Dhwesha – Sthoopa (Dunkelheit Produktionen)Sunday, 21st September 2014
India’s Dhwesha are a shrewd trio of blackened doom death metallers with a lot of talent and an inordinate sound that juggles gruesome, heavy, filthy death metal and maintains a sense of musicality putting forth full-blown hefty aggression even in the lightest, warmest riffs. Beastly and ungodly wrath seeps from the speakers like coagulated blood inside a horrendous bruise, that with the addition of Indian instruments basically describes the awesomely fearsome sounds of their first-full length, Sthoopa.
All eight of these crushing songs are composed in carefully structured designs, each made with an organic flora of mildly muddled and robustly raw tones. Launching off a sick introduction solo, the first song, “Sattva Bali,” instantly draws attention. “Hoy! Sala” is a hard-hitting rhythmic flow that’ll surely take you on a ride through its viscosity. “Yuddhabhumi” has quite a cool composition and hot style: introduced by a blow of a horn, centered on a body armored in opaque sounds, ending with a most excellent tribal-esque drum solo that is neither too long nor too short but strides to get feet uncontrollably stomping like a rampaging elephant.
The only thing that could possibly ruin this album for folks is having someone point out that the deep gutturals sound like vociferous burps. Nevertheless, the vocals match well with the overall low, dense and compressed sound of the album. All levels and pitches of bass are definitely dominate here.
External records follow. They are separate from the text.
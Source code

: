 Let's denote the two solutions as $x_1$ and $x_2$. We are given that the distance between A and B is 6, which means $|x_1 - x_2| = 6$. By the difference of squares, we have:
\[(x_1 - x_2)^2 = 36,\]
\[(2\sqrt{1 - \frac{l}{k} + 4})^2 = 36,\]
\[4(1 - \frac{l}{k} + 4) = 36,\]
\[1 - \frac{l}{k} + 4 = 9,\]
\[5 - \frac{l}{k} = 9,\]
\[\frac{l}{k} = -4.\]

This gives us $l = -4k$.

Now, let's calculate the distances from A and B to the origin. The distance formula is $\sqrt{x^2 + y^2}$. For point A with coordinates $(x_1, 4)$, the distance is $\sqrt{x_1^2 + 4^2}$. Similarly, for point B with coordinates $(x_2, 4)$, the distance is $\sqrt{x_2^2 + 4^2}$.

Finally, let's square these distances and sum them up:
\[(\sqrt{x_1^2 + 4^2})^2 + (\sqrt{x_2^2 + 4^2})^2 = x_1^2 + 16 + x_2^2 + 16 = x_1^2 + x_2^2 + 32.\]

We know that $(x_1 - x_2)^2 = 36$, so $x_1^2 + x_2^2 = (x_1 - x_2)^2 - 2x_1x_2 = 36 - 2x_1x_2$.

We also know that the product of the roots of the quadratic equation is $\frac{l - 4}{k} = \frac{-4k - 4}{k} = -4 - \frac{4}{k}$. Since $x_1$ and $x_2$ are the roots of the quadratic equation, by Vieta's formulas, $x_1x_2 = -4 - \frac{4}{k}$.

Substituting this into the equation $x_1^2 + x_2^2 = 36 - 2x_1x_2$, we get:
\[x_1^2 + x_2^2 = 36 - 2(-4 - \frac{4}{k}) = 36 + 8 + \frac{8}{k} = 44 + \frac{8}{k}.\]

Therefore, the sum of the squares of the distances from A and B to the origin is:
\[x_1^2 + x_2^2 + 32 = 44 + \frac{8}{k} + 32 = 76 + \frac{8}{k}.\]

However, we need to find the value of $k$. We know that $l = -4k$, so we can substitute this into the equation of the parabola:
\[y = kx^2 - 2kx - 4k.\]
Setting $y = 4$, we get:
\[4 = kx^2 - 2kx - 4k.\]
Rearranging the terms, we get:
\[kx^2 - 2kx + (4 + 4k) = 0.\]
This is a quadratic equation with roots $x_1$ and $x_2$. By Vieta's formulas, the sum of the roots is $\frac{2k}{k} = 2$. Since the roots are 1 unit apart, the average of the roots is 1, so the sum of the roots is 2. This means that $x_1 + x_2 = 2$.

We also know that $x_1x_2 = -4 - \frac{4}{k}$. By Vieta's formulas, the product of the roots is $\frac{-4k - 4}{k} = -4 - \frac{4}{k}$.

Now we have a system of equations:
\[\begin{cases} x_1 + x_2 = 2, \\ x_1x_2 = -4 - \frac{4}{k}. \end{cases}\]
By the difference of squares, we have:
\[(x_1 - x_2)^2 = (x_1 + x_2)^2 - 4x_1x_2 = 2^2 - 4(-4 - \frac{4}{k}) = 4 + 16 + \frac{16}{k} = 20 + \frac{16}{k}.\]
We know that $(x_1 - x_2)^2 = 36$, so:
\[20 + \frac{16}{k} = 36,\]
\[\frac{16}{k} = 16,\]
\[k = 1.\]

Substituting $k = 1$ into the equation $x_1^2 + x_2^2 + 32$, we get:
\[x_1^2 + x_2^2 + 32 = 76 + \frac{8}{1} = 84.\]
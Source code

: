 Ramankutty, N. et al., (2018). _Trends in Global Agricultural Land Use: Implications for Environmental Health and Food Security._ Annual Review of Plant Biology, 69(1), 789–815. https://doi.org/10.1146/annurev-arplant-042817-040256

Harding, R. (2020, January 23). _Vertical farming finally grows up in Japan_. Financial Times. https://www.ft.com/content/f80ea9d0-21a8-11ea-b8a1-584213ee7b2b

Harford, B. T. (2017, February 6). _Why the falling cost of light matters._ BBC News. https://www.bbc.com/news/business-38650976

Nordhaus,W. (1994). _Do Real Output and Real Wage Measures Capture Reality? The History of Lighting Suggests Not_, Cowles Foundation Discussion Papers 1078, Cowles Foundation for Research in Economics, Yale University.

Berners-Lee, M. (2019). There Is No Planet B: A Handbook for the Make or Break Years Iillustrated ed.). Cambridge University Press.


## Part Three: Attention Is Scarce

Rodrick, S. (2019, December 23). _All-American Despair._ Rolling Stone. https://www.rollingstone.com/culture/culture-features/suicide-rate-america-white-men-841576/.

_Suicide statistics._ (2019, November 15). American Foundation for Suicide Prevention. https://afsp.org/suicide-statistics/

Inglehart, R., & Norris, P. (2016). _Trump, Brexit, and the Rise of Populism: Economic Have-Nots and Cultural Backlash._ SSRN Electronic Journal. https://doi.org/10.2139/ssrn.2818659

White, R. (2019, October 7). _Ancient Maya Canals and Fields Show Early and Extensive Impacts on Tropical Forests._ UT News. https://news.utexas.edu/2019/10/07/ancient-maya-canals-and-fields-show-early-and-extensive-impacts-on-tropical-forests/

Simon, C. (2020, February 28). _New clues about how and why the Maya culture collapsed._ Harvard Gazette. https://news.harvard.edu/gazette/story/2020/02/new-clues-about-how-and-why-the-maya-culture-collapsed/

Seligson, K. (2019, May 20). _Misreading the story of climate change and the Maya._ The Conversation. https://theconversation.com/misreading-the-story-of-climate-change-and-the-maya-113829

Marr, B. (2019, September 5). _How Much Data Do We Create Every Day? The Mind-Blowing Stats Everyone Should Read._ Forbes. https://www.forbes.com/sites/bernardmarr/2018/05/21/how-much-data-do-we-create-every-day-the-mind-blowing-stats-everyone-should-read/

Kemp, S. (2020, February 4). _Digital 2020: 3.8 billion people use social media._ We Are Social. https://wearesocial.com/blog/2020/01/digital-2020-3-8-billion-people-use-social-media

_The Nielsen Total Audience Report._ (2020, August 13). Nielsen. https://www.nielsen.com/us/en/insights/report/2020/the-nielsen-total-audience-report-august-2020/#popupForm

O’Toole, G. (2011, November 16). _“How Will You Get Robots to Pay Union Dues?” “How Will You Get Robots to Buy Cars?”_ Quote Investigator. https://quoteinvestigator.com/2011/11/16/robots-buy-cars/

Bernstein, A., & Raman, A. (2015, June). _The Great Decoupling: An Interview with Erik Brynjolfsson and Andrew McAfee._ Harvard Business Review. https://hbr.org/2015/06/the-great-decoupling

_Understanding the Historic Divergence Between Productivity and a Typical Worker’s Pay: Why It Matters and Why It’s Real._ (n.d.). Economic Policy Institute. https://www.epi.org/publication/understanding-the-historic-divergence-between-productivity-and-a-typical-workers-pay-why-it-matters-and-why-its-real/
The album art is simple but very detailed and artistic, plus the old-school black metal-ish logo of theirs looks great on it. Dhwesha seem to take all steps in putting together an album quite seriously and thoughtfully. If you want to hear a decent unconventional doom metal record, one couldn’t ask for much more than Sthoopa. It’s heavy, unique, has a fair length of approximately forty minutes and a suitable number of eight tracks. Sometimes the outros are a bit long but that somewhat adds to the album’s repeatable playability. It’s a grandly thunderous listen and a tuneful storm to be listened to over and over.